Construction work has been completed for the new two-storey building and it is expected to be operational on Monday several weeks earlier than expected.

Shrewsbury and Telford Hospitals Trust chief operating officer Nigel Lee said: “The expansion of the same day emergency care service into its own dedicated building is an exciting development which will be of huge benefit to our patients and our acute medicine colleagues.

“Not only will it ease pressure on our A&E and hospital beds at a very challenging time, it will also help ensure that our patients have an improved experience and our clinical colleagues have the right environment in which to carry out their work.”

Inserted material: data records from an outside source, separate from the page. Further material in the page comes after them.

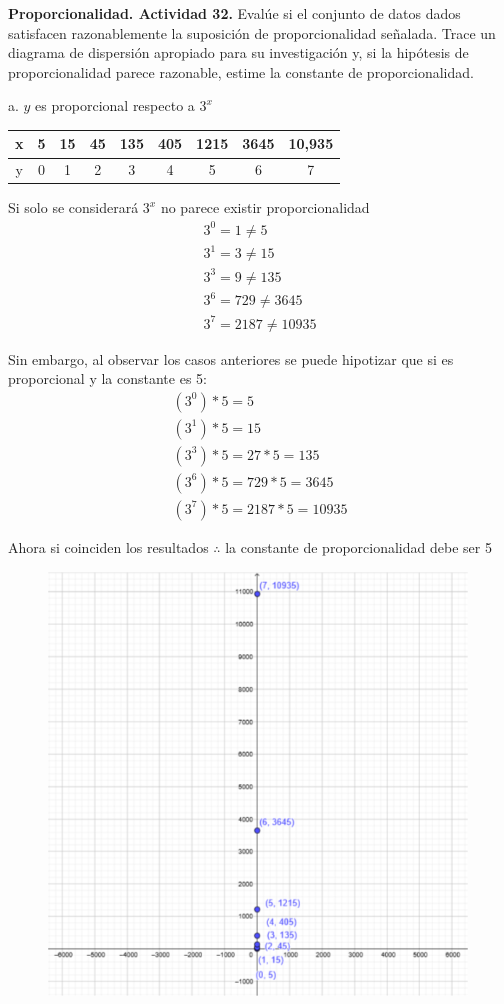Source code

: \documentclass[12pt, letterpaper]{article}
\begin{document}
\newpage

\textbf{Proporcionalidad. Actividad 32.}
\hfill \break
Evalúe si el conjunto de datos dados satisfacen razonablemente la suposición de proporcionalidad señalada. Trace un diagrama de dispersión apropiado para su investigación y, si la hipótesis de proporcionalidad parece razonable, estime la constante de proporcionalidad.


a. $y$ es proporcional respecto a $3^x$

\begin{tabular}{c|c|c|c|c|c|c|c|c}
x & 5 & 15 & 45 &135 & 405 & 1215& 3645 & 10,935\\
\hline
y & 0 & 1 & 2 & 3 & 4 & 5 & 6 & 7 
\end{tabular}

Si solo se considerará $3^x$ no parece existir proporcionalidad
\begin{align*}
	3^0 = 1 \neq 5\\
	3^1 = 3 \neq 15\\
	3^3 =9 \neq 135\\
	3^6 = 729 \neq 3645\\
	3^7 = 2187 \neq 10935
\end{align*}

Sin embargo, al observar los casos anteriores se puede hipotizar que si es proporcional y la constante es 5:
\begin{align*}
	(3^0)*5  = 5\\
	(3^1)*5 = 15\\
	(3^3)*5 = 27*5 = 135\\
	(3^6)*5 = 729*5 = 3645\\
	(3^7)*5 = 2187*5 = 10935
\end{align*}

Ahora si coinciden los resultados $\therefore$ la constante de proporcionalidad debe ser 5

\begin{figure}[h]
\centering
\includegraphics[width=30em]{crececuatrosuno}
\end{figure}
 
\end{document}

The trust’s acute medicine clinical director Dr Aruna Maharaj said: “Acute Medicine is very excited about this enhanced model of care which will help us to provide a more responsive service to our patients. It will ease pressure on our A&E department as the appropriate patients will be pulled from A&E into the SDEC for their treatment and care, where they will be treated as day cases.

“We know that less time spent in hospital helps improve patient experience and reduced length of in-patient stay in hospitals improve patient outcomes.

“The Emergency Centre team have worked incredibly hard over the past few months to prepare for the expansion of the same day service on the RSH site to become comparable with PRH acute medicine SDEC space, and I would like to thank them as we move into a new building, and start this new chapter.”

The hospital was among 25 to receive a share of £150m in Government funding to expand and upgrade A&Es.The trust was also given a further £2m to convert the former Wrekin midwifery led unit at Telford’s Princess Royal Hospital into a Priority Admissions Unit which is also due to open soon to aid the flow of patients into beds or chairs.

As part of the expansion of the same day service, the trust has been recruiting additional consultants and nursing associates. The centre will have its own treatment chairs and trolley bays to allow more patients can be seen each day as well as improved office space.